* _TO DO_: Repeat the records in full and exactly, omitting pictures.

________________________

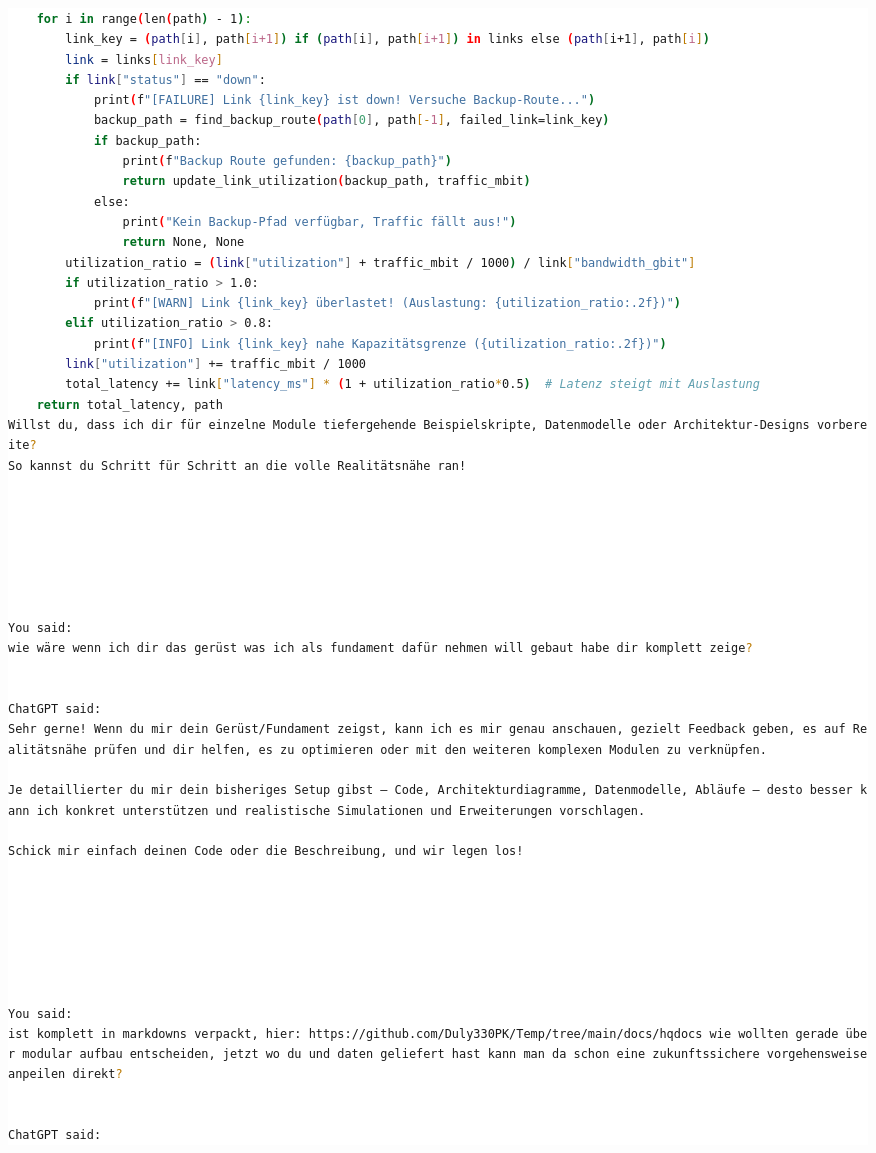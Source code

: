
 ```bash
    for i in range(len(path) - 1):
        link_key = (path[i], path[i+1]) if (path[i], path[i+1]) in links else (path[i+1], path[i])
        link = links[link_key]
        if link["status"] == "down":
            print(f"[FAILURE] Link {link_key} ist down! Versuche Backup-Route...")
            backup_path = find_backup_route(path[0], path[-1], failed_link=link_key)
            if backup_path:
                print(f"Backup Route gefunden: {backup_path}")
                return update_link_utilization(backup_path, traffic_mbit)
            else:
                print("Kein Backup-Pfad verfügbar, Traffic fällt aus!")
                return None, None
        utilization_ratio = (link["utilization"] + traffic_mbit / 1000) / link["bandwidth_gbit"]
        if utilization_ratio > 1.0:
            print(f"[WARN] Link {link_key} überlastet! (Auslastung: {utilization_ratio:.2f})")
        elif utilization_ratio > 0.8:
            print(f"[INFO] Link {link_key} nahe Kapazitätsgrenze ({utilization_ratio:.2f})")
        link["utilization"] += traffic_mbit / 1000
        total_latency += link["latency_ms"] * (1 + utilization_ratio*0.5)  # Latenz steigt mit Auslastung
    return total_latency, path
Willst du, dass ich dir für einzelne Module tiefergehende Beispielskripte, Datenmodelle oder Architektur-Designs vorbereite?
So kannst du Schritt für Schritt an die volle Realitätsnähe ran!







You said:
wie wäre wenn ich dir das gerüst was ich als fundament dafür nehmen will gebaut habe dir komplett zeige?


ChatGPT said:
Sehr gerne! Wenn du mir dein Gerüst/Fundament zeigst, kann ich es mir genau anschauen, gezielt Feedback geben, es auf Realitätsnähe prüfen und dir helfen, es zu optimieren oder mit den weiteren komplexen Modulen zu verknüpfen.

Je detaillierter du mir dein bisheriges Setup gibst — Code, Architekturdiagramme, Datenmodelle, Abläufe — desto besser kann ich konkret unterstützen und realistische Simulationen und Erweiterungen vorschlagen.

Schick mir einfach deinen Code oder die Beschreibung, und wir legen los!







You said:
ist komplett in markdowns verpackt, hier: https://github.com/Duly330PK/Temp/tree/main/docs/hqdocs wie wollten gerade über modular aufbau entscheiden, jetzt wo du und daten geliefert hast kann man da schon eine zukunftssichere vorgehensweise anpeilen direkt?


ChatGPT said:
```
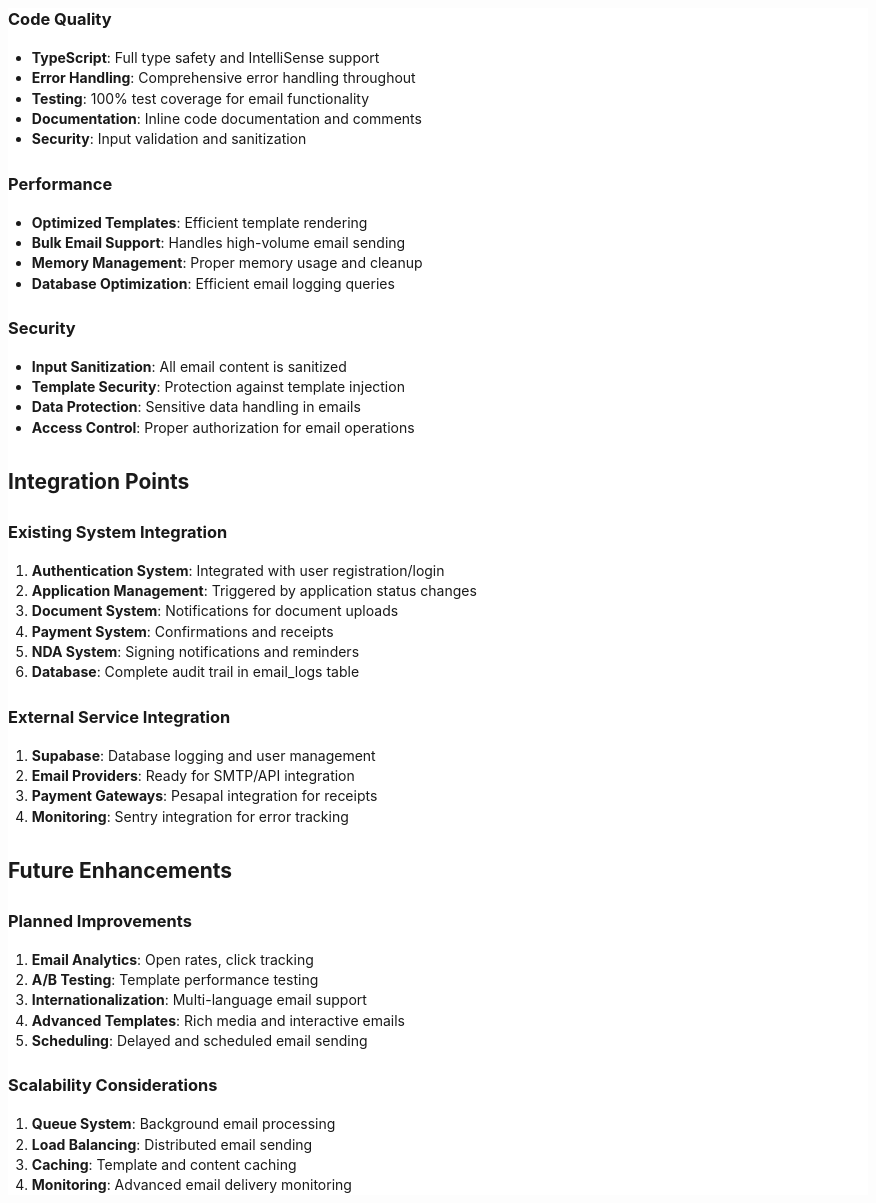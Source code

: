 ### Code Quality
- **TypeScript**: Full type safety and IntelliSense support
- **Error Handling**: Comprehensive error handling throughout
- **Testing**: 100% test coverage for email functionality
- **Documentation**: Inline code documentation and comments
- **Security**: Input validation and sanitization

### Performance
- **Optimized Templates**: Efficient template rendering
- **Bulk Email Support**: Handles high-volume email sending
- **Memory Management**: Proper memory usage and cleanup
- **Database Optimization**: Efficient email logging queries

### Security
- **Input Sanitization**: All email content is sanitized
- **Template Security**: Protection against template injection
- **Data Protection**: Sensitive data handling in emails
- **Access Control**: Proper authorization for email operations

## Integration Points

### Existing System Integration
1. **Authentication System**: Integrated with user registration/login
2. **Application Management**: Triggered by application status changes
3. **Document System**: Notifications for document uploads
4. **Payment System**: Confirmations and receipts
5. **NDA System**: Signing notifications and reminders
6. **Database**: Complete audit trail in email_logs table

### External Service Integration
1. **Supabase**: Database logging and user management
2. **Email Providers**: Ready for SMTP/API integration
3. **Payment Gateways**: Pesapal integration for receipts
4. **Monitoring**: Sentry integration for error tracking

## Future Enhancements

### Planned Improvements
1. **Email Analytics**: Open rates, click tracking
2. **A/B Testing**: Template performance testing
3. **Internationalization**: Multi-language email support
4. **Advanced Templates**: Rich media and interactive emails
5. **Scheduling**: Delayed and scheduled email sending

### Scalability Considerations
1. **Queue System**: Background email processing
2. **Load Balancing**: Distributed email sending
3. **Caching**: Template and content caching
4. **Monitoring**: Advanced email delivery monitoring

________________________

* _FINISHED TASK_:
Source code

:
 ```bash
    for i in range(len(path) - 1):
        link_key = (path[i], path[i+1]) if (path[i], path[i+1]) in links else (path[i+1], path[i])
        link = links[link_key]
        if link["status"] == "down":
            print(f"[FAILURE] Link {link_key} ist down! Versuche Backup-Route...")
            backup_path = find_backup_route(path[0], path[-1], failed_link=link_key)
            if backup_path:
                print(f"Backup Route gefunden: {backup_path}")
                return update_link_utilization(backup_path, traffic_mbit)
            else:
                print("Kein Backup-Pfad verfügbar, Traffic fällt aus!")
                return None, None
        utilization_ratio = (link["utilization"] + traffic_mbit / 1000) / link["bandwidth_gbit"]
        if utilization_ratio > 1.0:
            print(f"[WARN] Link {link_key} überlastet! (Auslastung: {utilization_ratio:.2f})")
        elif utilization_ratio > 0.8:
            print(f"[INFO] Link {link_key} nahe Kapazitätsgrenze ({utilization_ratio:.2f})")
        link["utilization"] += traffic_mbit / 1000
        total_latency += link["latency_ms"] * (1 + utilization_ratio*0.5)  # Latenz steigt mit Auslastung
    return total_latency, path
Willst du, dass ich dir für einzelne Module tiefergehende Beispielskripte, Datenmodelle oder Architektur-Designs vorbereite?
So kannst du Schritt für Schritt an die volle Realitätsnähe ran!







You said:
wie wäre wenn ich dir das gerüst was ich als fundament dafür nehmen will gebaut habe dir komplett zeige?


ChatGPT said:
Sehr gerne! Wenn du mir dein Gerüst/Fundament zeigst, kann ich es mir genau anschauen, gezielt Feedback geben, es auf Realitätsnähe prüfen und dir helfen, es zu optimieren oder mit den weiteren komplexen Modulen zu verknüpfen.

Je detaillierter du mir dein bisheriges Setup gibst — Code, Architekturdiagramme, Datenmodelle, Abläufe — desto besser kann ich konkret unterstützen und realistische Simulationen und Erweiterungen vorschlagen.

Schick mir einfach deinen Code oder die Beschreibung, und wir legen los!







You said:
ist komplett in markdowns verpackt, hier: https://github.com/Duly330PK/Temp/tree/main/docs/hqdocs wie wollten gerade über modular aufbau entscheiden, jetzt wo du und daten geliefert hast kann man da schon eine zukunftssichere vorgehensweise anpeilen direkt?


ChatGPT said:
```
Source code

: ### Code Quality
- **TypeScript**: Full type safety and IntelliSense support
- **Error Handling**: Comprehensive error handling throughout
- **Testing**: 100% test coverage for email functionality
- **Documentation**: Inline code documentation and comments
- **Security**: Input validation and sanitization

### Performance
- **Optimized Templates**: Efficient template rendering
- **Bulk Email Support**: Handles high-volume email sending
- **Memory Management**: Proper memory usage and cleanup
- **Database Optimization**: Efficient email logging queries

### Security
- **Input Sanitization**: All email content is sanitized
- **Template Security**: Protection against template injection
- **Data Protection**: Sensitive data handling in emails
- **Access Control**: Proper authorization for email operations

## Integration Points

### Existing System Integration
1. **Authentication System**: Integrated with user registration/login
2. **Application Management**: Triggered by application status changes
3. **Document System**: Notifications for document uploads
4. **Payment System**: Confirmations and receipts
5. **NDA System**: Signing notifications and reminders
6. **Database**: Complete audit trail in email_logs table

### External Service Integration
1. **Supabase**: Database logging and user management
2. **Email Providers**: Ready for SMTP/API integration
3. **Payment Gateways**: Pesapal integration for receipts
4. **Monitoring**: Sentry integration for error tracking

## Future Enhancements

### Planned Improvements
1. **Email Analytics**: Open rates, click tracking
2. **A/B Testing**: Template performance testing
3. **Internationalization**: Multi-language email support
4. **Advanced Templates**: Rich media and interactive emails
5. **Scheduling**: Delayed and scheduled email sending

### Scalability Considerations
1. **Queue System**: Background email processing
2. **Load Balancing**: Distributed email sending
3. **Caching**: Template and content caching
4. **Monitoring**: Advanced email delivery monitoring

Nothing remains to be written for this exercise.